REQUIRED WORK. Start with the first line of the data and end with the line that holds "contain a message"; write out each one exactly.

[Collection entries]
——

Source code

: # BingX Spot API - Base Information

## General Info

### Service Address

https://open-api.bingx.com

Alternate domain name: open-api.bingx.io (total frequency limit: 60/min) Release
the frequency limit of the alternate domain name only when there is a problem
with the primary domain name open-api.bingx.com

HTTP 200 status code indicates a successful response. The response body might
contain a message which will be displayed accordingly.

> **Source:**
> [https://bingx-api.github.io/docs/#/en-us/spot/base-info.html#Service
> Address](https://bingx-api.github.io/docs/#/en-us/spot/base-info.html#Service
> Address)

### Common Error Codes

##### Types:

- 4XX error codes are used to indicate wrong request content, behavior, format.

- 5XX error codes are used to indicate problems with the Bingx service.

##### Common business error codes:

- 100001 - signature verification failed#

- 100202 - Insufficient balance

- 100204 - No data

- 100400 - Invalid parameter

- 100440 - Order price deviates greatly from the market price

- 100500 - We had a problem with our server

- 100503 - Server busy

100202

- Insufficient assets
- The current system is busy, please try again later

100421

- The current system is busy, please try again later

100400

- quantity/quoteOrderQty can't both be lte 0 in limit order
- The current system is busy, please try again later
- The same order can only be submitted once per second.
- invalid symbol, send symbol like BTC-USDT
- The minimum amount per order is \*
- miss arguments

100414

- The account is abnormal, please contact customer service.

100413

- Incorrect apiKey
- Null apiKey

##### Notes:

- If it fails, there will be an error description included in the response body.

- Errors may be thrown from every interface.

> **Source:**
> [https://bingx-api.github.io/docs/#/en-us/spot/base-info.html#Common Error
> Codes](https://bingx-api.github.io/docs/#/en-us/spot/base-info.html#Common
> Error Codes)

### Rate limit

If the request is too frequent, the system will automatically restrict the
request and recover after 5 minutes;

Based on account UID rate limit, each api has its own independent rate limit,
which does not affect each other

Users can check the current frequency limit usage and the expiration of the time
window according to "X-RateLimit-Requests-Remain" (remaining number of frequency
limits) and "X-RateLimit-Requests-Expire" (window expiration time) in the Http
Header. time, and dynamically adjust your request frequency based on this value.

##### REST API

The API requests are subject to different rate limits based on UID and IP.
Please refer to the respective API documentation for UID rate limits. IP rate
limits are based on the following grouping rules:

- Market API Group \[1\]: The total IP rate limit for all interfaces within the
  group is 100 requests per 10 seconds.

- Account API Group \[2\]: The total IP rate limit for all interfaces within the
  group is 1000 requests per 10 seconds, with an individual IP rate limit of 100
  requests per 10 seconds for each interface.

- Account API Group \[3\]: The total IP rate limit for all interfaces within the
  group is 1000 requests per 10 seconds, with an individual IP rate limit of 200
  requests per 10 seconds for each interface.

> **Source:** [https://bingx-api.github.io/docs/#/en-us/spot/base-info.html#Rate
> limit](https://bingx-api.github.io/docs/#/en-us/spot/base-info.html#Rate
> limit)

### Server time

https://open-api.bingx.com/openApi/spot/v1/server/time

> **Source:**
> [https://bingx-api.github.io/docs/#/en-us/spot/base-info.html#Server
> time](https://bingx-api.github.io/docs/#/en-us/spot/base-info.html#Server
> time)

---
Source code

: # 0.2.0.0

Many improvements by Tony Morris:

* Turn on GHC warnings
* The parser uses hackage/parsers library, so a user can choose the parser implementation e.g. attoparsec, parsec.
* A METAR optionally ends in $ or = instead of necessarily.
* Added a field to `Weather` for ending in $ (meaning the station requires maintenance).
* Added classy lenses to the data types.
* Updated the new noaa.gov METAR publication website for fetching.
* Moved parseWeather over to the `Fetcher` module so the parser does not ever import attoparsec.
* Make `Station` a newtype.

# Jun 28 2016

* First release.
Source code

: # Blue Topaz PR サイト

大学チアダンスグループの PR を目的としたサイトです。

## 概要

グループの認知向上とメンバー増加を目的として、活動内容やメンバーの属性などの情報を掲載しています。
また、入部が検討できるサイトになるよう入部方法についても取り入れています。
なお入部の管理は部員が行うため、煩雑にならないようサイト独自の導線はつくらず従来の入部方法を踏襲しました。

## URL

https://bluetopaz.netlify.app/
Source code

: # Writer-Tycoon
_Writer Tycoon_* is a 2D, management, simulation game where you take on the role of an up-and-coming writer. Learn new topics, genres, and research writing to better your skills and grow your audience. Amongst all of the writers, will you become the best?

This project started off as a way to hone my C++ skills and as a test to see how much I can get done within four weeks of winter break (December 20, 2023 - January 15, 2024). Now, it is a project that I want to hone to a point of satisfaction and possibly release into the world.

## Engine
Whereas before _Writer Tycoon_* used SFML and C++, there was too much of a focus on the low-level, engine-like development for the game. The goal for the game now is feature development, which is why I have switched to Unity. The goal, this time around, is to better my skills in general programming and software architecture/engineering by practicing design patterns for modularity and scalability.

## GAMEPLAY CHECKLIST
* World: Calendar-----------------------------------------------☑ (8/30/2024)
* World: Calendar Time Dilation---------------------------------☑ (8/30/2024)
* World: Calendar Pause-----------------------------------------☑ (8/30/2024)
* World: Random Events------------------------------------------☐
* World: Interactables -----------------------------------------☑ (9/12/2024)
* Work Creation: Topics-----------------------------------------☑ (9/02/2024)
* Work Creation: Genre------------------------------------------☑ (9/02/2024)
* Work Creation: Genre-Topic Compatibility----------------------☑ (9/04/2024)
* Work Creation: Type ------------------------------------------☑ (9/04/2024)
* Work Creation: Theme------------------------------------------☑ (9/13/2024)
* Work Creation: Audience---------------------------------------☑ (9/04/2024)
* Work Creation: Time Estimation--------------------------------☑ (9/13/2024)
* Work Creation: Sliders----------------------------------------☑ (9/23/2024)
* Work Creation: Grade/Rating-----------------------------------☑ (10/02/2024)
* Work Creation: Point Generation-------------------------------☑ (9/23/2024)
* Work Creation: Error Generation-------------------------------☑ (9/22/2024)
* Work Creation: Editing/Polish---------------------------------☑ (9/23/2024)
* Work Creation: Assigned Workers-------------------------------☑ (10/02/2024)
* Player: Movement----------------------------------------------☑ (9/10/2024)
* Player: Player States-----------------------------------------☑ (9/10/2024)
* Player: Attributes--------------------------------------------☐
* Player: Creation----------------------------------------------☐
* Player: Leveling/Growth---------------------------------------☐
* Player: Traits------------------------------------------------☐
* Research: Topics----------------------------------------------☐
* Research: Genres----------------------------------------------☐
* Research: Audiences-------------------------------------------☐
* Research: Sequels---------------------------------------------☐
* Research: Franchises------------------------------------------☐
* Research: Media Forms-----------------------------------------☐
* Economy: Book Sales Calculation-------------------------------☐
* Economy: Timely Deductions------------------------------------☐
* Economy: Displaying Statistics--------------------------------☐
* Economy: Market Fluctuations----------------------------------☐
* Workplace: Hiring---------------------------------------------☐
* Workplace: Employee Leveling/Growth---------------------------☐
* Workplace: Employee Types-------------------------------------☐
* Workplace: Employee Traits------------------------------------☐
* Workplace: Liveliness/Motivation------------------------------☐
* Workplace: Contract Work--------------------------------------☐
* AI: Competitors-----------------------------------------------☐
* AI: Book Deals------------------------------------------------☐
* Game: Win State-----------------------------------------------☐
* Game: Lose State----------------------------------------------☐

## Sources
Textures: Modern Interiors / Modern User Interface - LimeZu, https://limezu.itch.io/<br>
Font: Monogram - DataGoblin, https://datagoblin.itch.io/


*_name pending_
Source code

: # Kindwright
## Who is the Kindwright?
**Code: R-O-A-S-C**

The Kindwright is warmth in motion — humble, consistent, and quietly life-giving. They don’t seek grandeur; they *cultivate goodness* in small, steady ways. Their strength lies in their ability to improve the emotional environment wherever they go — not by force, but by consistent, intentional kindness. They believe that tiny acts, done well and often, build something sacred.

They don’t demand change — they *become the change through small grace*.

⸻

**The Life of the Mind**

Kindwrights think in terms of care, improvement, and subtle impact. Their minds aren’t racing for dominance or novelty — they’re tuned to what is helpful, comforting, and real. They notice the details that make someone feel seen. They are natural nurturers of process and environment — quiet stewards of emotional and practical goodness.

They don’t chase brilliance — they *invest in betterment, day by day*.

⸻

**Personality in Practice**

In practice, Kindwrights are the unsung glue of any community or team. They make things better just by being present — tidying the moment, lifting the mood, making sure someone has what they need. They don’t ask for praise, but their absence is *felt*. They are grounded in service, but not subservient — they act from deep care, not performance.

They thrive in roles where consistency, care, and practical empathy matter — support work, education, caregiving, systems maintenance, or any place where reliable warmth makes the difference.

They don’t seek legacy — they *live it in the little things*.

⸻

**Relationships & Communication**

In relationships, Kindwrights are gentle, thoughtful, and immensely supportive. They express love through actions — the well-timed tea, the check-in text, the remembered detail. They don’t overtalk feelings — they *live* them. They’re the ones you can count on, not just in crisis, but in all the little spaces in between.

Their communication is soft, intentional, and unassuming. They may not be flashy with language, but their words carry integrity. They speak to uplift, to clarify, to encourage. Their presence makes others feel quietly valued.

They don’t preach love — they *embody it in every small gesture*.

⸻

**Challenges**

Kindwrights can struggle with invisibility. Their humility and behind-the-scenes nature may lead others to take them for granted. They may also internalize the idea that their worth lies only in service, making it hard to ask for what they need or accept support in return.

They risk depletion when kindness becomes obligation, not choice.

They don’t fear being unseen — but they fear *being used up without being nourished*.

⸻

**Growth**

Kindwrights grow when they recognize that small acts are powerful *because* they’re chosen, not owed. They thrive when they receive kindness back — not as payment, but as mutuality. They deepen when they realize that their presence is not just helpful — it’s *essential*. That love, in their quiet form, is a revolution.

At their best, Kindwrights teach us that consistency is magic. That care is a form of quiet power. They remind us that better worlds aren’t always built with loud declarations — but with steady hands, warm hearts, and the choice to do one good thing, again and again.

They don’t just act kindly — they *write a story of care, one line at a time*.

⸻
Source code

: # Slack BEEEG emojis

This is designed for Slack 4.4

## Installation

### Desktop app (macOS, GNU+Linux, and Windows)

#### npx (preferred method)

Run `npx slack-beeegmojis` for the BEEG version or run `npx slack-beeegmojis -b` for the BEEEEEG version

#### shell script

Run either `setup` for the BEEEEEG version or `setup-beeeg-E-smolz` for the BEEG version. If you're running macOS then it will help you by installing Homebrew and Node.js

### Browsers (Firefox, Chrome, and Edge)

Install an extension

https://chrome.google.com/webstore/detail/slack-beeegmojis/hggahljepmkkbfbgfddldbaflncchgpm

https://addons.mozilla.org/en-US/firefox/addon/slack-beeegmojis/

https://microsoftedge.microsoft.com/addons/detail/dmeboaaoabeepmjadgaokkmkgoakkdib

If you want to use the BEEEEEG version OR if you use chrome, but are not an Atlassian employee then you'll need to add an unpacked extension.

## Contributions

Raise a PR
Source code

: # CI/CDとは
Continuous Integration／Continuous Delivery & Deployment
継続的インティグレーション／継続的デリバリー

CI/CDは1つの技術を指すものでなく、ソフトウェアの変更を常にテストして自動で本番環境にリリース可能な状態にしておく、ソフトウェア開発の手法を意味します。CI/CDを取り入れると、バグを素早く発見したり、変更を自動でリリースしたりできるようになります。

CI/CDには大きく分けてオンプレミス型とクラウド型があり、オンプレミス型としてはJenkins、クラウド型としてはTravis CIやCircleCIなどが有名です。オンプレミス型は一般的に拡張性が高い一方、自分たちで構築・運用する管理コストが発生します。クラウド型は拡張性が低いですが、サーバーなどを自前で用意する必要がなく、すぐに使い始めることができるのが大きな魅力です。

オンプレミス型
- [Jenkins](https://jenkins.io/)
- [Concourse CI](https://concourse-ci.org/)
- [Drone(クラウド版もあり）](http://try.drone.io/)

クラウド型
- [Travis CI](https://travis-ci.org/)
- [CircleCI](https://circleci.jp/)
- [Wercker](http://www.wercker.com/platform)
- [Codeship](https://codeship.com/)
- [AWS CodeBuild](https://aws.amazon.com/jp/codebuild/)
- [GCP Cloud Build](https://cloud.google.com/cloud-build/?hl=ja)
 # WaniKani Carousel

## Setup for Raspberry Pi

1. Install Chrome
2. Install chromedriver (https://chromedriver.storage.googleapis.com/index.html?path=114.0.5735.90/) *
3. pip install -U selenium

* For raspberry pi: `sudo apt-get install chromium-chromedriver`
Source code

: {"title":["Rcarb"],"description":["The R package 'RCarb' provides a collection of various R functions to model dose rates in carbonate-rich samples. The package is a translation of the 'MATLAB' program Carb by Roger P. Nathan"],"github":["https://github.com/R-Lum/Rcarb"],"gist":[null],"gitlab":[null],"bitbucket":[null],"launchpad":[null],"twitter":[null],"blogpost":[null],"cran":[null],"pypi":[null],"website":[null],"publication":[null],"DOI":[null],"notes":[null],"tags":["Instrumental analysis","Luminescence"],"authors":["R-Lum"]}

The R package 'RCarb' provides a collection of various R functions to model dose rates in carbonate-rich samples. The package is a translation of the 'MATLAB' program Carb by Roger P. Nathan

——

RESPONSE AREA.
Source code

: # BingX Spot API - Base Information

## General Info

### Service Address

https://open-api.bingx.com

Alternate domain name: open-api.bingx.io (total frequency limit: 60/min) Release
the frequency limit of the alternate domain name only when there is a problem
with the primary domain name open-api.bingx.com

HTTP 200 status code indicates a successful response. The response body might
contain a message which will be displayed accordingly.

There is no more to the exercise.